··· The input ···

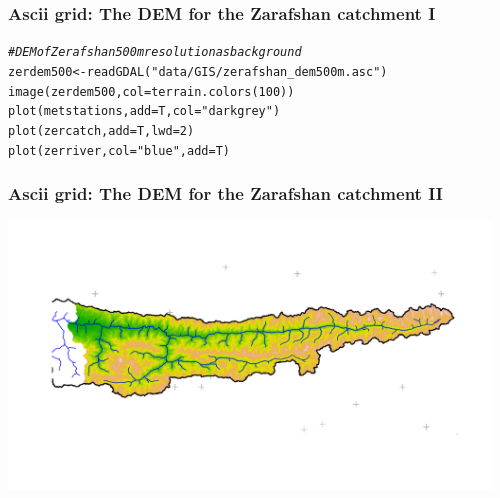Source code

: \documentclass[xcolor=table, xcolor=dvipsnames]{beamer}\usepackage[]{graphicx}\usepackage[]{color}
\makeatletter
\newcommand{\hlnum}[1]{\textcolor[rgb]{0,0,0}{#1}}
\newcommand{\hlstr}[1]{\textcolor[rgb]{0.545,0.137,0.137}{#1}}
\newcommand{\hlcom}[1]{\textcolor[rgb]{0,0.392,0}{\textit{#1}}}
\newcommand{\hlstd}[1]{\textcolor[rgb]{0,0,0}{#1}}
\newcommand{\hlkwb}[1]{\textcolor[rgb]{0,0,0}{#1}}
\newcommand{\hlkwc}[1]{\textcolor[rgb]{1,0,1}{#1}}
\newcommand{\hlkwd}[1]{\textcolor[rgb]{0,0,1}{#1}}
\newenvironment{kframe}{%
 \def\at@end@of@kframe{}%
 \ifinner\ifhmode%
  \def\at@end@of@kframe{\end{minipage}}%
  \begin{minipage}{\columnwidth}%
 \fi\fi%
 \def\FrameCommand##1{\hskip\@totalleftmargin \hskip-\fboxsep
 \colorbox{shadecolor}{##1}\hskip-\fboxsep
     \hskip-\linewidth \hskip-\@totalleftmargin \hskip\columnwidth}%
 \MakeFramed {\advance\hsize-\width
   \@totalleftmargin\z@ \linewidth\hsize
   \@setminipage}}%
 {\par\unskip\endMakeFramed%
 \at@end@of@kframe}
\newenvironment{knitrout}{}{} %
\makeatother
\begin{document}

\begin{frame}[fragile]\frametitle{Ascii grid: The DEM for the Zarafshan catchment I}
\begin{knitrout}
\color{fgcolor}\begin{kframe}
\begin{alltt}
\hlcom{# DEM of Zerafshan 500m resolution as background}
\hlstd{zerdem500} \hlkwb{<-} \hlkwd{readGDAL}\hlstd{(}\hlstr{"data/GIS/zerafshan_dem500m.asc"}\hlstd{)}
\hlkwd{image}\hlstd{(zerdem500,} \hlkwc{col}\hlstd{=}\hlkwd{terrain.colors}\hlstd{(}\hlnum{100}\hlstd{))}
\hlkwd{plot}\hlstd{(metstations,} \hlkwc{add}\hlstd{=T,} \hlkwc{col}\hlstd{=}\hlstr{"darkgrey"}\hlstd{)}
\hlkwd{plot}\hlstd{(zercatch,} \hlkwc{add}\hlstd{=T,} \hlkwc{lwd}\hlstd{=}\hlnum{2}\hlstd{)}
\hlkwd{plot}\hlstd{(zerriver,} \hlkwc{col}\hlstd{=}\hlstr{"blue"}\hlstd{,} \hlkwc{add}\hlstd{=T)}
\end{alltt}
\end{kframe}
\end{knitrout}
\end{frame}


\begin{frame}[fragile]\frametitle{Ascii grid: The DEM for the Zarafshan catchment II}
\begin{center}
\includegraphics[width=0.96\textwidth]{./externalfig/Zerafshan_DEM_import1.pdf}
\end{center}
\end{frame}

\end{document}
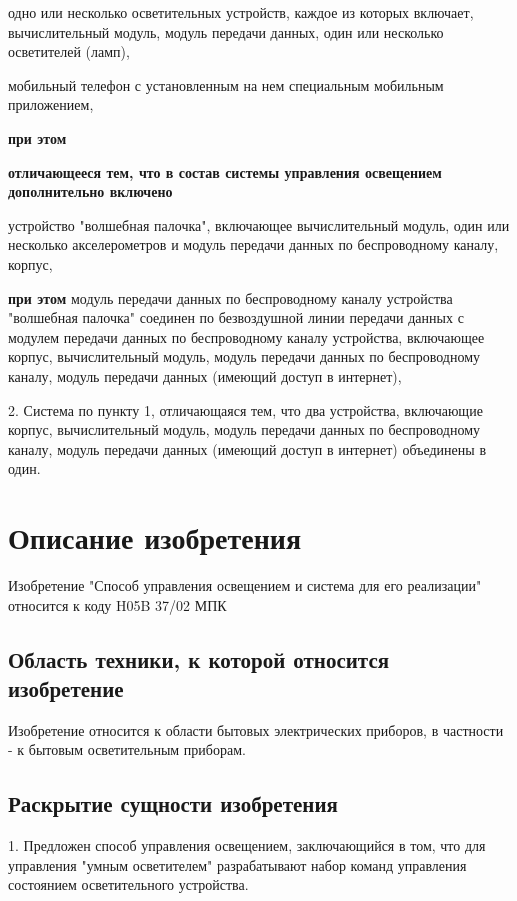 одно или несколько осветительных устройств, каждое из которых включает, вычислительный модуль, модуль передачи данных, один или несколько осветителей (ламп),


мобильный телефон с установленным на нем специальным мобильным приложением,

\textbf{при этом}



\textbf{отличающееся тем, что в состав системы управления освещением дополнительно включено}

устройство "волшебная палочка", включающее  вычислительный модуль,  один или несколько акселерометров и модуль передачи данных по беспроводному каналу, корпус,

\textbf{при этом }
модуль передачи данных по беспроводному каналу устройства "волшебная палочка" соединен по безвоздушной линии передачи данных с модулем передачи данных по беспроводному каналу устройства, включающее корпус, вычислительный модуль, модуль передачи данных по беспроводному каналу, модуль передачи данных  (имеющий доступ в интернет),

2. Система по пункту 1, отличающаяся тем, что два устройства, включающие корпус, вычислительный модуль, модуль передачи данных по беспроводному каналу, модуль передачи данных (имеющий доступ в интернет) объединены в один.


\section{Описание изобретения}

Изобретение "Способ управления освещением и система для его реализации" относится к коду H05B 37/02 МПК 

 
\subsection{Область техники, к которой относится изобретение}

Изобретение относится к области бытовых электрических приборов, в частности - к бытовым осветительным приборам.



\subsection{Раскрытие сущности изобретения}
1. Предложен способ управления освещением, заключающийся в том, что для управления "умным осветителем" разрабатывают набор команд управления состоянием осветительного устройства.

···

■ Exercise requirements
Skip the images and restate each record above word for word.

■ Exercise response
Source code

: \documentclass[xcolor=table, xcolor=dvipsnames]{beamer}\usepackage[]{graphicx}\usepackage[]{color}
\makeatletter
\newcommand{\hlnum}[1]{\textcolor[rgb]{0,0,0}{#1}}
\newcommand{\hlstr}[1]{\textcolor[rgb]{0.545,0.137,0.137}{#1}}
\newcommand{\hlcom}[1]{\textcolor[rgb]{0,0.392,0}{\textit{#1}}}
\newcommand{\hlstd}[1]{\textcolor[rgb]{0,0,0}{#1}}
\newcommand{\hlkwb}[1]{\textcolor[rgb]{0,0,0}{#1}}
\newcommand{\hlkwc}[1]{\textcolor[rgb]{1,0,1}{#1}}
\newcommand{\hlkwd}[1]{\textcolor[rgb]{0,0,1}{#1}}
\newenvironment{kframe}{%
 \def\at@end@of@kframe{}%
 \ifinner\ifhmode%
  \def\at@end@of@kframe{\end{minipage}}%
  \begin{minipage}{\columnwidth}%
 \fi\fi%
 \def\FrameCommand##1{\hskip\@totalleftmargin \hskip-\fboxsep
 \colorbox{shadecolor}{##1}\hskip-\fboxsep
     \hskip-\linewidth \hskip-\@totalleftmargin \hskip\columnwidth}%
 \MakeFramed {\advance\hsize-\width
   \@totalleftmargin\z@ \linewidth\hsize
   \@setminipage}}%
 {\par\unskip\endMakeFramed%
 \at@end@of@kframe}
\newenvironment{knitrout}{}{} %
\makeatother
\begin{document}

\begin{frame}[fragile]\frametitle{Ascii grid: The DEM for the Zarafshan catchment I}
\begin{knitrout}
\color{fgcolor}\begin{kframe}
\begin{alltt}
\hlcom{# DEM of Zerafshan 500m resolution as background}
\hlstd{zerdem500} \hlkwb{<-} \hlkwd{readGDAL}\hlstd{(}\hlstr{"data/GIS/zerafshan_dem500m.asc"}\hlstd{)}
\hlkwd{image}\hlstd{(zerdem500,} \hlkwc{col}\hlstd{=}\hlkwd{terrain.colors}\hlstd{(}\hlnum{100}\hlstd{))}
\hlkwd{plot}\hlstd{(metstations,} \hlkwc{add}\hlstd{=T,} \hlkwc{col}\hlstd{=}\hlstr{"darkgrey"}\hlstd{)}
\hlkwd{plot}\hlstd{(zercatch,} \hlkwc{add}\hlstd{=T,} \hlkwc{lwd}\hlstd{=}\hlnum{2}\hlstd{)}
\hlkwd{plot}\hlstd{(zerriver,} \hlkwc{col}\hlstd{=}\hlstr{"blue"}\hlstd{,} \hlkwc{add}\hlstd{=T)}
\end{alltt}
\end{kframe}
\end{knitrout}
\end{frame}


\begin{frame}[fragile]\frametitle{Ascii grid: The DEM for the Zarafshan catchment II}
\begin{center}
\includegraphics[width=0.96\textwidth]{./externalfig/Zerafshan_DEM_import1.pdf}
\end{center}
\end{frame}

\end{document}
 одно или несколько осветительных устройств, каждое из которых включает, вычислительный модуль, модуль передачи данных, один или несколько осветителей (ламп),


мобильный телефон с установленным на нем специальным мобильным приложением,

\textbf{при этом}



\textbf{отличающееся тем, что в состав системы управления освещением дополнительно включено}

устройство "волшебная палочка", включающее  вычислительный модуль,  один или несколько акселерометров и модуль передачи данных по беспроводному каналу, корпус,

\textbf{при этом }
модуль передачи данных по беспроводному каналу устройства "волшебная палочка" соединен по безвоздушной линии передачи данных с модулем передачи данных по беспроводному каналу устройства, включающее корпус, вычислительный модуль, модуль передачи данных по беспроводному каналу, модуль передачи данных  (имеющий доступ в интернет),

2. Система по пункту 1, отличающаяся тем, что два устройства, включающие корпус, вычислительный модуль, модуль передачи данных по беспроводному каналу, модуль передачи данных (имеющий доступ в интернет) объединены в один.


\section{Описание изобретения}

Изобретение "Способ управления освещением и система для его реализации" относится к коду H05B 37/02 МПК 

 
\subsection{Область техники, к которой относится изобретение}

Изобретение относится к области бытовых электрических приборов, в частности - к бытовым осветительным приборам.



\subsection{Раскрытие сущности изобретения}
1. Предложен способ управления освещением, заключающийся в том, что для управления "умным осветителем" разрабатывают набор команд управления состоянием осветительного устройства.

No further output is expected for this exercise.